**** DATA EXCERPTS

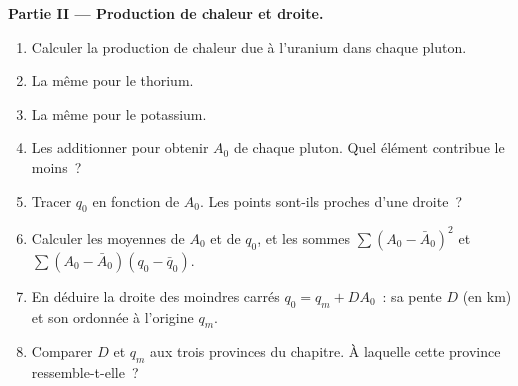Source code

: \begin{problem}
\noindent\textbf{Partie II --- Production de chaleur et droite.}
\begin{enumerate}[resume]
  \item Calculer la production de chaleur due à l'uranium dans chaque pluton.
  \item La même pour le thorium.
  \item La même pour le potassium.
  \item Les additionner pour obtenir $A_0$ de chaque pluton. Quel élément contribue
        le moins~?
  \item Tracer $q_0$ en fonction de $A_0$. Les points sont-ils proches d'une droite~?
  \item Calculer les moyennes de $A_0$ et de $q_0$, et les sommes
        $\sum (A_0 - \bar A_0)^2$ et $\sum (A_0 - \bar A_0)(q_0 - \bar q_0)$.
  \item En déduire la droite des moindres carrés $q_0 = q_m + D A_0$~: sa pente $D$ (en
        \unit{km}) et son ordonnée à l'origine $q_m$.
  \item Comparer $D$ et $q_m$ aux trois provinces du chapitre. À laquelle cette
        province ressemble-t-elle~?
\end{enumerate}


\end{problem}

********

Scan the entries above. Copy each line that has the string "chaleur".

• **THE COMPLETED TASK**:
\noindent\textbf{Partie II --- Production de chaleur et droite.}
  \item Calculer la production de chaleur due à l'uranium dans chaque pluton.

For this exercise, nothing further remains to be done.